El reconocimiento de ese rasgo distintivo de la condición humana se encuentra en la base de las construcciones normativas orientadas a definir las conductas que deben o no practicarse, porque se las considera como buenas para la vida o atentatorias en contra de ella. Los sistemas normativos parten de la posibilidad de la comisión de actos que perjudiquen a los otros, así como de otros que sean benéficos, exhortando a que no se los realice en el primer caso o a que se potencien en el segundo. El derecho, al arrogarse la capacidad de utilizar la fuerza legítima, se encuentra en la cima de los sistemas regulatorios de la conducta, porque puede exigir que sus disposiciones sean acatadas de manera forzosa.
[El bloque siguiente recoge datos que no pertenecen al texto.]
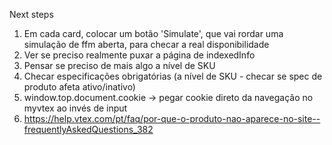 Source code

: Next steps

1. Em cada card, colocar um botão 'Simulate', que vai rordar uma simulação de ffm aberta, para checar a real disponibilidade
2. Ver se preciso realmente puxar a página de indexedInfo
3. Pensar se preciso de mais algo a nível de SKU
4. Checar especificações obrigatórias (a nível de SKU - checar se spec de produto afeta ativo/inativo)
5. window.top.document.cookie -> pegar cookie direto da navegação no myvtex ao invés de input
6. https://help.vtex.com/pt/faq/por-que-o-produto-nao-aparece-no-site--frequentlyAskedQuestions_382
Sin embargo, las formas culturales concebidas para la supervivencia, tanto a nivel individual como grupal, incluido el ordenamiento jurídico, ceden en ocasiones a la violencia, que deja su condición latente para desatarse exultante, llena de irrefutables argumentos que la justifican y redimen. Es la guerra y la agresividad desencadenada -azuzada por tantos- en el oscuro frenesí de la lucha y de la muerte. (O)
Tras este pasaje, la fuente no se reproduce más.